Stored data
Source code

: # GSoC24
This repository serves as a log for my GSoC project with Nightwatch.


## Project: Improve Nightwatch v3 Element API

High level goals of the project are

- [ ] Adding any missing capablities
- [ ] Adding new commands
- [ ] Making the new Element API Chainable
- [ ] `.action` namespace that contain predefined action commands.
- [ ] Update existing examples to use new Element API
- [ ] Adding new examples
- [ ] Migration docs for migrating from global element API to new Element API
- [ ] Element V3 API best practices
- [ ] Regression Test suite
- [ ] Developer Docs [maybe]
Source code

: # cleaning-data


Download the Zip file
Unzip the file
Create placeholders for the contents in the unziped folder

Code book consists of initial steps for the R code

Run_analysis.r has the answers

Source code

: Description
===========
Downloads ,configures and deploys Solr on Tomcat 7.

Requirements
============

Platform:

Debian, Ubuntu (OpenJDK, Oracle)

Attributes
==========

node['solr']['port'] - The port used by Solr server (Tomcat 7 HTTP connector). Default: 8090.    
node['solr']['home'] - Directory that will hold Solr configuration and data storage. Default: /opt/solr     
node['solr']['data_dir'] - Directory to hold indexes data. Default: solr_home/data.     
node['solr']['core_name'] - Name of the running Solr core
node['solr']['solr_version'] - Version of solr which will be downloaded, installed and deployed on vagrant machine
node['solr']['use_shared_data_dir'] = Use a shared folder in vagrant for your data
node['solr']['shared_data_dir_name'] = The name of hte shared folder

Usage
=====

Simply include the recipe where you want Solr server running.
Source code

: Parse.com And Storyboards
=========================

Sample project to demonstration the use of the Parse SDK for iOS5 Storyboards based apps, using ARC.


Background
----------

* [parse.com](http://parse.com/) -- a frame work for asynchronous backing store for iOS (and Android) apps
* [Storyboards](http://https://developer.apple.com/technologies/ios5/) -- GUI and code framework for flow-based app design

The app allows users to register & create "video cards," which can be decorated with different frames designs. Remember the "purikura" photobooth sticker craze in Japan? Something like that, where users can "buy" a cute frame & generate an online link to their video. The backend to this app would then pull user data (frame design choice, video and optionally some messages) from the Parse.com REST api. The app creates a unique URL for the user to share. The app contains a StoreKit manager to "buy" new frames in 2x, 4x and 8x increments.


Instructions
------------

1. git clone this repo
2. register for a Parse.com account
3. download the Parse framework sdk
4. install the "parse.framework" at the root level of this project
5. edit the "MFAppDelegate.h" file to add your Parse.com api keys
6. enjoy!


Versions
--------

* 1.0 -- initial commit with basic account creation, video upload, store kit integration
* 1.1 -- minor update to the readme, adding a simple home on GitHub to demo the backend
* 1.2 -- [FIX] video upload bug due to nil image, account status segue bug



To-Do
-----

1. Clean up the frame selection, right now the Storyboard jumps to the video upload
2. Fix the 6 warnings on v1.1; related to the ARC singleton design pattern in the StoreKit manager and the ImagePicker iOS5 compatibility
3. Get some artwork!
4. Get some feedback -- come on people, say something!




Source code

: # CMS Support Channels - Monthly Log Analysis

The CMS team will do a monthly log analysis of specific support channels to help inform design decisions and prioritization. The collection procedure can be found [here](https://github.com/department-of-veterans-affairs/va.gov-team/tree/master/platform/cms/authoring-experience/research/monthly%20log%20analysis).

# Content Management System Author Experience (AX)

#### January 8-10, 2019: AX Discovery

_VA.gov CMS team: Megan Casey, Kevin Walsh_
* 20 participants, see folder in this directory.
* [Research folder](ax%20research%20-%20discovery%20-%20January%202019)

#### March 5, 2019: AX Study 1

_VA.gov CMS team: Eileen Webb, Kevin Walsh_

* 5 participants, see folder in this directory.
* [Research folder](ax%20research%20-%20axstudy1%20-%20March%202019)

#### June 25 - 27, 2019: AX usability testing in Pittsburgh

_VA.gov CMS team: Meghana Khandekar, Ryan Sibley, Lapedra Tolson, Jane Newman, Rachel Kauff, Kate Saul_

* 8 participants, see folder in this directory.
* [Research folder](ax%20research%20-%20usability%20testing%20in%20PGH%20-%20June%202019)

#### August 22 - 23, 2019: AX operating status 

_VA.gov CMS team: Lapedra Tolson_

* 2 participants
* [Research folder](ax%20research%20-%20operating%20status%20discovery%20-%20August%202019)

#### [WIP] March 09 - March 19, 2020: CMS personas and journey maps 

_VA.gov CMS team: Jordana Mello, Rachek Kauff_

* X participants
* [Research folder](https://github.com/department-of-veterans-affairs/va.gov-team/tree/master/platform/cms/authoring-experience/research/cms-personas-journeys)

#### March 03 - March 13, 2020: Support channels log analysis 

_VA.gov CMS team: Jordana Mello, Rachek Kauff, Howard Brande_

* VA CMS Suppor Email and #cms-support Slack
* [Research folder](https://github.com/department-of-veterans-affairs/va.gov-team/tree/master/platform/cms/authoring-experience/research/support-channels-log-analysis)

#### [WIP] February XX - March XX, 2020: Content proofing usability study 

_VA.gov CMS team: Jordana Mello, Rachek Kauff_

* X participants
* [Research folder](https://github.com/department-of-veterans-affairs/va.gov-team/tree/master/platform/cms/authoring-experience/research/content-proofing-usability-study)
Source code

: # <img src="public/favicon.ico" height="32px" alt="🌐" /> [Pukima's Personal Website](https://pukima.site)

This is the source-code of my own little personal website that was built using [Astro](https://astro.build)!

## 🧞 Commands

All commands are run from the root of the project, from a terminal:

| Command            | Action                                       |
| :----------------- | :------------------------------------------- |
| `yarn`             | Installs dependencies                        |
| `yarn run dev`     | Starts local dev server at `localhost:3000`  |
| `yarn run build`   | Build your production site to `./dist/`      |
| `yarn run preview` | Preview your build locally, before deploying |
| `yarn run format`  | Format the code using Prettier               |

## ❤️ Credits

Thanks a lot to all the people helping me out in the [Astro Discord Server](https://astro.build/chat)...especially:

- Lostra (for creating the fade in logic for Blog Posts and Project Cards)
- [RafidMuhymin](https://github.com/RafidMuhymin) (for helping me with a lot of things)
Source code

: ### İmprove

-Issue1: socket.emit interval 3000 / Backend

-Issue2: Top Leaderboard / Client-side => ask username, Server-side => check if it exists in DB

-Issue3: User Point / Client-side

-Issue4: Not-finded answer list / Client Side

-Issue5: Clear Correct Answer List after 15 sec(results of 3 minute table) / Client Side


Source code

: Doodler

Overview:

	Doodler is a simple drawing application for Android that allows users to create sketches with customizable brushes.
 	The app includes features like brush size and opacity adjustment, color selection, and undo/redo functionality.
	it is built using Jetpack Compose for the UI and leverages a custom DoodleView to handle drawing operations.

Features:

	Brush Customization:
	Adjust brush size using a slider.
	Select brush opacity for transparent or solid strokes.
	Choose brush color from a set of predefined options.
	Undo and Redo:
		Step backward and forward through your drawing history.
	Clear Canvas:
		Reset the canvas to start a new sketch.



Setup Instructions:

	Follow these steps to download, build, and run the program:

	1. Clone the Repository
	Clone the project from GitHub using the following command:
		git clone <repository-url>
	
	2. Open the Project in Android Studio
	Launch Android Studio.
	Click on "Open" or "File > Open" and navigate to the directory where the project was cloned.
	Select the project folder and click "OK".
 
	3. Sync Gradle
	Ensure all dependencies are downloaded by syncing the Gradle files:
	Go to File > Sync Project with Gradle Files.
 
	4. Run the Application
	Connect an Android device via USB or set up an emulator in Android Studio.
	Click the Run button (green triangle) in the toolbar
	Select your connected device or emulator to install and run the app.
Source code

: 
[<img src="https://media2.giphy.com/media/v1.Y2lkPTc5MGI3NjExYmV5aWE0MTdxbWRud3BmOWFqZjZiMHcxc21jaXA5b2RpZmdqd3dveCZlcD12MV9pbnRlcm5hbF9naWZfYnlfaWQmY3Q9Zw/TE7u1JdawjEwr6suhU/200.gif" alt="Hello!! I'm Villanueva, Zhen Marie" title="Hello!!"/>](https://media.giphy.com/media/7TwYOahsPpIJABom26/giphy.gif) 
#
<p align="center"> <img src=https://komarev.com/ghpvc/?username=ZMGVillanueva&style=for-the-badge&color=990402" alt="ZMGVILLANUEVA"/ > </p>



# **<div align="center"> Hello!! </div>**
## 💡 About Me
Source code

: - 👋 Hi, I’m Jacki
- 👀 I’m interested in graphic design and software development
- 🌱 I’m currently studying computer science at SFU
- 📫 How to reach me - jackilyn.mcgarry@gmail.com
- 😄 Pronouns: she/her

| Assigned task |
Starting at the line that has "Unzip the file" in the records above, restate word for word every line until the one that has "node['solr']['home'] - Directory", and include that one as well.

| Response to this exercise |
Unzip the file
Create placeholders for the contents in the unziped folder

Code book consists of initial steps for the R code

Run_analysis.r has the answers

Source code

: Description
===========
Downloads ,configures and deploys Solr on Tomcat 7.

Requirements
============

Platform:

Debian, Ubuntu (OpenJDK, Oracle)

Attributes
==========

node['solr']['port'] - The port used by Solr server (Tomcat 7 HTTP connector). Default: 8090.    
node['solr']['home'] - Directory that will hold Solr configuration and data storage. Default: /opt/solr     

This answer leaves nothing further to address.